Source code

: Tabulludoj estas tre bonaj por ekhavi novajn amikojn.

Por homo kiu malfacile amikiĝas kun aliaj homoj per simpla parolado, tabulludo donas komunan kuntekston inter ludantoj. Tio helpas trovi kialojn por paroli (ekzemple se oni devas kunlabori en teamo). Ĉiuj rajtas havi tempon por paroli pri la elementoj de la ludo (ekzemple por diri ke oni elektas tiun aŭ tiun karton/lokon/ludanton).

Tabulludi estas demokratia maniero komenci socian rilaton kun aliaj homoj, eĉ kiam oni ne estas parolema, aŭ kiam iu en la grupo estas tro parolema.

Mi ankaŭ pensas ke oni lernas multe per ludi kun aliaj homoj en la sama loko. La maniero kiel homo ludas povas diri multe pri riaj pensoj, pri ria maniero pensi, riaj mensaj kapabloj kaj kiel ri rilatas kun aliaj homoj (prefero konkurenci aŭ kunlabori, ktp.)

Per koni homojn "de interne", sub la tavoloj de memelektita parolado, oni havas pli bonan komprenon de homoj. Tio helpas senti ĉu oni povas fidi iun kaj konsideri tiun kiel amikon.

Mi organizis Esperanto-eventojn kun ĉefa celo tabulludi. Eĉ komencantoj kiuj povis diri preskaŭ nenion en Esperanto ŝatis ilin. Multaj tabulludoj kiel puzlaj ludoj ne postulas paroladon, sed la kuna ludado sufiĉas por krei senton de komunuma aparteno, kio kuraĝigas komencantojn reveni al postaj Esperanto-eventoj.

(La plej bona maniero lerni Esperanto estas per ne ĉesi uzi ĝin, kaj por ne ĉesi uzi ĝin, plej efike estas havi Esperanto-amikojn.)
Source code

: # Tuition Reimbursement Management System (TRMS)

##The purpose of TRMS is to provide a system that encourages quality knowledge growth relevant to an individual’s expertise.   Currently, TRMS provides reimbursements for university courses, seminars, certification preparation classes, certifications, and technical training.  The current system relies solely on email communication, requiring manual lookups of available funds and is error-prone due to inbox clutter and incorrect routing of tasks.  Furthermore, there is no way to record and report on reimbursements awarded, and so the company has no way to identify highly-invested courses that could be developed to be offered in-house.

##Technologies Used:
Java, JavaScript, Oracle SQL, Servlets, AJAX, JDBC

______

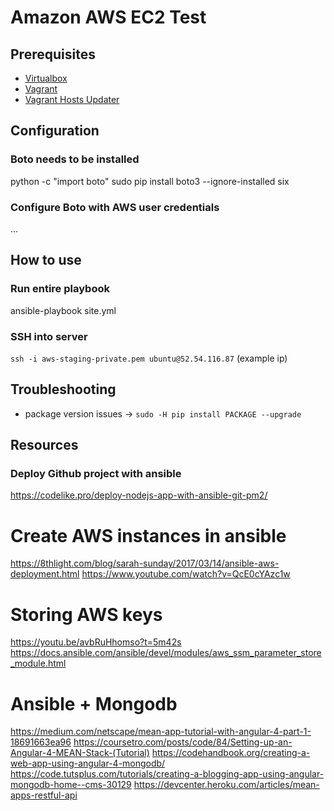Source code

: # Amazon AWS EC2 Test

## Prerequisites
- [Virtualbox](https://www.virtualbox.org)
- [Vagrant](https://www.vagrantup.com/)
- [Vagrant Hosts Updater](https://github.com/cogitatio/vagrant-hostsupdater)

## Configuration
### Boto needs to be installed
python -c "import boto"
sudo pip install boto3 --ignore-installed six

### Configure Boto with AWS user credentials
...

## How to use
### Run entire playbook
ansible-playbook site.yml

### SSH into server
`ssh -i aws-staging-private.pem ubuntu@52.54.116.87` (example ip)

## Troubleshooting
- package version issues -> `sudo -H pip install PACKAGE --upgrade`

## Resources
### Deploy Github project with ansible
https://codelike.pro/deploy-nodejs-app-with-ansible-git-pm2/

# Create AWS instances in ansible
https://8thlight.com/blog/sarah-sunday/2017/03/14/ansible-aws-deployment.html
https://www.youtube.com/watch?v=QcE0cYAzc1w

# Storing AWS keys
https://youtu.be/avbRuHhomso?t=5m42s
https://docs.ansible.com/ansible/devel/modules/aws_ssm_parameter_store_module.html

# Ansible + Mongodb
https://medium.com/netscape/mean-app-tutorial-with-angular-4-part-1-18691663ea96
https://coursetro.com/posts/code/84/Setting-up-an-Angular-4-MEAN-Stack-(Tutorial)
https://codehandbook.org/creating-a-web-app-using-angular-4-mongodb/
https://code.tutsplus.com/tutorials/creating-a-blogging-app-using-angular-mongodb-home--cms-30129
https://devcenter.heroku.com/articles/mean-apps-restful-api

______

* **About this exercise**: Go through the entries above and count the lines containing the string "estas". Give only that number.

* **Your solution**: 3